[Dataset excerpts]

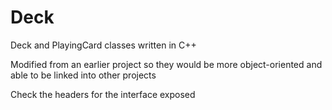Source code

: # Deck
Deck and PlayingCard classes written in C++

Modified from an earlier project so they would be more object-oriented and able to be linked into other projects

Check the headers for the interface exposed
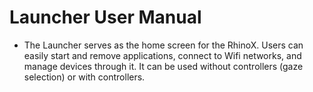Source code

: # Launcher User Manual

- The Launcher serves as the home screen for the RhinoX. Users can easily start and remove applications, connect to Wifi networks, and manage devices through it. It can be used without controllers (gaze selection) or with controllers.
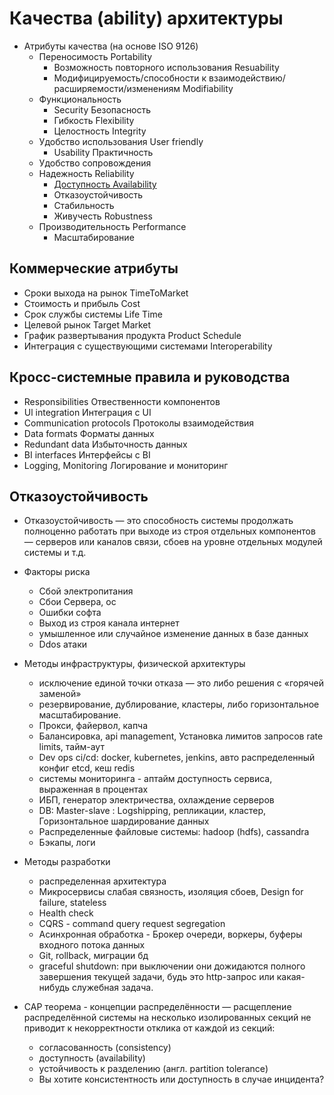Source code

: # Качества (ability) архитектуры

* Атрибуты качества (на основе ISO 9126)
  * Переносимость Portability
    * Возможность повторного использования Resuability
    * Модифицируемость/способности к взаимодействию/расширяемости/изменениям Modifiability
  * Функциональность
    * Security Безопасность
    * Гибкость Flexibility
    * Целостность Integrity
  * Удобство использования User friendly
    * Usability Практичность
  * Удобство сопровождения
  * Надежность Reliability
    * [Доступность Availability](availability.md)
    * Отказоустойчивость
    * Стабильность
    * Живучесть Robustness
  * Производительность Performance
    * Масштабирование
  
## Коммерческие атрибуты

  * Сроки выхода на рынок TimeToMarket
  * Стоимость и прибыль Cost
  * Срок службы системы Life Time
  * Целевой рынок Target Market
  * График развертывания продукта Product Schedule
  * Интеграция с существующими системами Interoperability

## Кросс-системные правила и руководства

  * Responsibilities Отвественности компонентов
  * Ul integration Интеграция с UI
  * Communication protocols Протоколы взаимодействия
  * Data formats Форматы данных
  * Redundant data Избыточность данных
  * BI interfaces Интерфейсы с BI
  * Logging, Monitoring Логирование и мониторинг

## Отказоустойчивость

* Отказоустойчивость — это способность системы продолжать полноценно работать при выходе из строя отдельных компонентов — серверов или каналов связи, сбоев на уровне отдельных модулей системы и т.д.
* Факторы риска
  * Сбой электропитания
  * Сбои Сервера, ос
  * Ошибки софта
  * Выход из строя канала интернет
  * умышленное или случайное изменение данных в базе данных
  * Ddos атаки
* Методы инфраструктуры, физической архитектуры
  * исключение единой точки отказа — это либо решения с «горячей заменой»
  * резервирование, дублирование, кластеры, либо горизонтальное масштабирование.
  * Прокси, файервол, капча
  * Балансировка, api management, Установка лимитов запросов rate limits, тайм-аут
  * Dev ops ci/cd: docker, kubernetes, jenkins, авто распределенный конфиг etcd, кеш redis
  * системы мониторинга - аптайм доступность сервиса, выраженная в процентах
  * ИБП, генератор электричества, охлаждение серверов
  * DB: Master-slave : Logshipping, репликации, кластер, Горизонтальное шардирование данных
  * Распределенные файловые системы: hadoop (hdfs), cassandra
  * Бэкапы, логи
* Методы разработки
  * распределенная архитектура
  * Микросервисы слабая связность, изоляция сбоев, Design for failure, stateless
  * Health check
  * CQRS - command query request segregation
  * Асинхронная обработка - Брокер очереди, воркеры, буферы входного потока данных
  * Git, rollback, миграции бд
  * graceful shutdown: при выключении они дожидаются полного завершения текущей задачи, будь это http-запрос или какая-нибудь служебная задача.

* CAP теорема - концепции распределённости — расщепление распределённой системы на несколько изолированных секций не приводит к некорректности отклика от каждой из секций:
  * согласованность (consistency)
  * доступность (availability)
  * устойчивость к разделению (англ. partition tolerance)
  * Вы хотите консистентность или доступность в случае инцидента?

Task details: Copy each line above precisely, dropping the pictures.

Answer space:
Source code

: # Deck
Deck and PlayingCard classes written in C++

Modified from an earlier project so they would be more object-oriented and able to be linked into other projects

Check the headers for the interface exposed
Source code

: # Launcher User Manual

- The Launcher serves as the home screen for the RhinoX. Users can easily start and remove applications, connect to Wifi networks, and manage devices through it. It can be used without controllers (gaze selection) or with controllers.
Source code

: # Качества (ability) архитектуры

* Атрибуты качества (на основе ISO 9126)
  * Переносимость Portability
    * Возможность повторного использования Resuability
    * Модифицируемость/способности к взаимодействию/расширяемости/изменениям Modifiability
  * Функциональность
    * Security Безопасность
    * Гибкость Flexibility
    * Целостность Integrity
  * Удобство использования User friendly
    * Usability Практичность
  * Удобство сопровождения
  * Надежность Reliability
    * [Доступность Availability](availability.md)
    * Отказоустойчивость
    * Стабильность
    * Живучесть Robustness
  * Производительность Performance
    * Масштабирование
  
## Коммерческие атрибуты

  * Сроки выхода на рынок TimeToMarket
  * Стоимость и прибыль Cost
  * Срок службы системы Life Time
  * Целевой рынок Target Market
  * График развертывания продукта Product Schedule
  * Интеграция с существующими системами Interoperability

## Кросс-системные правила и руководства

  * Responsibilities Отвественности компонентов
  * Ul integration Интеграция с UI
  * Communication protocols Протоколы взаимодействия
  * Data formats Форматы данных
  * Redundant data Избыточность данных
  * BI interfaces Интерфейсы с BI
  * Logging, Monitoring Логирование и мониторинг

## Отказоустойчивость

* Отказоустойчивость — это способность системы продолжать полноценно работать при выходе из строя отдельных компонентов — серверов или каналов связи, сбоев на уровне отдельных модулей системы и т.д.
* Факторы риска
  * Сбой электропитания
  * Сбои Сервера, ос
  * Ошибки софта
  * Выход из строя канала интернет
  * умышленное или случайное изменение данных в базе данных
  * Ddos атаки
* Методы инфраструктуры, физической архитектуры
  * исключение единой точки отказа — это либо решения с «горячей заменой»
  * резервирование, дублирование, кластеры, либо горизонтальное масштабирование.
  * Прокси, файервол, капча
  * Балансировка, api management, Установка лимитов запросов rate limits, тайм-аут
  * Dev ops ci/cd: docker, kubernetes, jenkins, авто распределенный конфиг etcd, кеш redis
  * системы мониторинга - аптайм доступность сервиса, выраженная в процентах
  * ИБП, генератор электричества, охлаждение серверов
  * DB: Master-slave : Logshipping, репликации, кластер, Горизонтальное шардирование данных
  * Распределенные файловые системы: hadoop (hdfs), cassandra
  * Бэкапы, логи
* Методы разработки
  * распределенная архитектура
  * Микросервисы слабая связность, изоляция сбоев, Design for failure, stateless
  * Health check
  * CQRS - command query request segregation
  * Асинхронная обработка - Брокер очереди, воркеры, буферы входного потока данных
  * Git, rollback, миграции бд
  * graceful shutdown: при выключении они дожидаются полного завершения текущей задачи, будь это http-запрос или какая-нибудь служебная задача.

* CAP теорема - концепции распределённости — расщепление распределённой системы на несколько изолированных секций не приводит к некорректности отклика от каждой из секций:
  * согласованность (consistency)
  * доступность (availability)
  * устойчивость к разделению (англ. partition tolerance)
  * Вы хотите консистентность или доступность в случае инцидента?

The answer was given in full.